Отказ от символа веры в литургии, составленной героем романа, знаменует принципиальный отказ от богословских схем, даже и в минималистской их редакции. Текст литургии дает возможность различных интерпретаций в точках, имеющих самое чувствительное значение для нормативного церковного сознания, требующих для него определенности, по существу определяющих нахождение по ту или эту сторону церковной ограды. Улицкая ее демонтирует: для Улицкой смысл этой ограды давно утрачен, как утрачен смысл каких бы то ни было богословских рамок.
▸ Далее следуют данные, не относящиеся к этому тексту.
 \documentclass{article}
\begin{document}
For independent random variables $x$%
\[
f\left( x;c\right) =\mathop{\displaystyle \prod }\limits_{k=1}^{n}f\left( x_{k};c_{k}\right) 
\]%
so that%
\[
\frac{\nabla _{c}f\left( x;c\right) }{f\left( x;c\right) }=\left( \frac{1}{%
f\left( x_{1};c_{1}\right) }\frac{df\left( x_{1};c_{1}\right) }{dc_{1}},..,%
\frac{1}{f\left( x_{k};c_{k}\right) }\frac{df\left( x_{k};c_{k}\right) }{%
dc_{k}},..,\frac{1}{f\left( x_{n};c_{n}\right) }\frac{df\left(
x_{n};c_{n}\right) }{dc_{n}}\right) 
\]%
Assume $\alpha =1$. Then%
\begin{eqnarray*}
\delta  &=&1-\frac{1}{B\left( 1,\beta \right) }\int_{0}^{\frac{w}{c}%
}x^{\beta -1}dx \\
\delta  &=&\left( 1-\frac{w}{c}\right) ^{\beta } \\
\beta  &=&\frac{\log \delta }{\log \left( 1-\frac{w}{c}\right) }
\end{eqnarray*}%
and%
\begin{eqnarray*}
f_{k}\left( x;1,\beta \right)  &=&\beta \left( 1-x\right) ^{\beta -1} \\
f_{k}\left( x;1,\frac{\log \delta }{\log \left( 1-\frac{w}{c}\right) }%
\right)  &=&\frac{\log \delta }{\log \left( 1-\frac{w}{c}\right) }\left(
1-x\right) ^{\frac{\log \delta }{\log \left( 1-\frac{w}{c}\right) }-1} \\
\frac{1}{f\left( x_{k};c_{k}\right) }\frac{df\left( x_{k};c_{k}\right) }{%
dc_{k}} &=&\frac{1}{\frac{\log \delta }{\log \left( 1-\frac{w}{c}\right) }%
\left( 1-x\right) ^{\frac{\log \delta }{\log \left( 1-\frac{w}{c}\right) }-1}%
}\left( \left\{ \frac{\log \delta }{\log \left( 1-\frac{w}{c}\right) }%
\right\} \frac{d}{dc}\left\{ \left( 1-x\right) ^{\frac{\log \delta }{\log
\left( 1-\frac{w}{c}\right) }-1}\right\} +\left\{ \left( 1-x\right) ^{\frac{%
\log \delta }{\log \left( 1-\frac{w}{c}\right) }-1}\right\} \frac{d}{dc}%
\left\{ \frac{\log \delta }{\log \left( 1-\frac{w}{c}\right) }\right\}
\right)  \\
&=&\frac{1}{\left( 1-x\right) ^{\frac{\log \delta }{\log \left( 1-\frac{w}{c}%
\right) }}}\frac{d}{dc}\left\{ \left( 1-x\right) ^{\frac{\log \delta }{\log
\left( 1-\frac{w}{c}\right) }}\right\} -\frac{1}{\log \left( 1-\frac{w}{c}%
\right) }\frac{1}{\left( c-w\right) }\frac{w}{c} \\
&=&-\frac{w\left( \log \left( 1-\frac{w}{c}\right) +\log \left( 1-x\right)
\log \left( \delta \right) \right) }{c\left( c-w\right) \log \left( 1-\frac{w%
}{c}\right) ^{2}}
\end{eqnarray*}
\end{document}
Улицкая начала свою ревизию в “Людях нашего царя”, но там она была только (хотя и остро) заявлена — в “Даниэле Штайне” она звучит в полный голос. Положим, ревизия началась много раньше, но в “Людях нашего царя” Улицкая впервые, по-видимому, об этом написала. Причем потребность высказать — не раскидать по персонажам, а высказать — от первого лица то важное, что она пережила и продумала, была столь велика, что она поставила свои размышления в книгу, не слишком для этого подходящую: механическое, вызывающее недоумение добавление к основному корпусу. Не могла ждать, сердце горело. В “Даниэле Штайне” все органично, все на месте.
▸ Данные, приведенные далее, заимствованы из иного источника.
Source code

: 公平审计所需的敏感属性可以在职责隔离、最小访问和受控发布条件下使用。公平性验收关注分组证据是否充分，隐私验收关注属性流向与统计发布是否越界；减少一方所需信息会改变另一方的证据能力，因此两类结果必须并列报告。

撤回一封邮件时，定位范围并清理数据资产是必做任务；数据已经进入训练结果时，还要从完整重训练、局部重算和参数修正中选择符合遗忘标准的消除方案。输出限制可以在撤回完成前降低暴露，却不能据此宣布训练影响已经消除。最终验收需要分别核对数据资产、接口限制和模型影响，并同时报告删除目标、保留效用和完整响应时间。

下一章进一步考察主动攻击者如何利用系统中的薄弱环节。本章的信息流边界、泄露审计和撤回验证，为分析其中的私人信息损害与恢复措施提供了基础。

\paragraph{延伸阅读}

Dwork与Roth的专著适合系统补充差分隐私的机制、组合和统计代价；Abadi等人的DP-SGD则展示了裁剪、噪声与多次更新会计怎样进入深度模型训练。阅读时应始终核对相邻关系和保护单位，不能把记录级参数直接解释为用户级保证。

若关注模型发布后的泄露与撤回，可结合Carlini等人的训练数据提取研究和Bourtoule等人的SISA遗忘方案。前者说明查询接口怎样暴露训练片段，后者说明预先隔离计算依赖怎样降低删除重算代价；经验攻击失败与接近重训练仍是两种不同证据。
Обложка книги представляет собой рамку, в которую название не умещается: слово “переводчик” выходит за рамку — внятная визуальная метафора происходящего в романе.
Смерть Даниэля — горящая машина на Кармеле — прямо апеллирует к огненной колеснице, унесшей на небеса пророка Илию. Улицкая обрекает огню леса Кармеля, принося их в жертву метафоре. Ее герой с такой жертвой ни за что не согласился бы, но кто его спрашивал?! В отличие от библейского рассказа, в романе не нашлось Елисея, которому этот новый Илия оставил бы свой плащ как материализацию благословения и символ преемственности. Ничего подобного: церковь, созданная трудами Даниэля, разгромлена и закрыта, община распалась. Камень-штайн оказался строителями определенно отвергнут.
Улицкая, глядя вослед огненному шлейфу, остается у разоренной и разрушенной церкви в неструктурированном пространстве свободы с “призывом к личной ответственности в делах жизни и веры”, которым завершается книга. “Я надеюсь, что моя работа не послужит никому соблазном, но лишь призывом <...>” — вполне в духе русской литературы былых времен. Что касается надежды, что “не послужит никому соблазном”, то она заведомо тщетна, и сдается мне, Улицкая об этом прекрасно знает.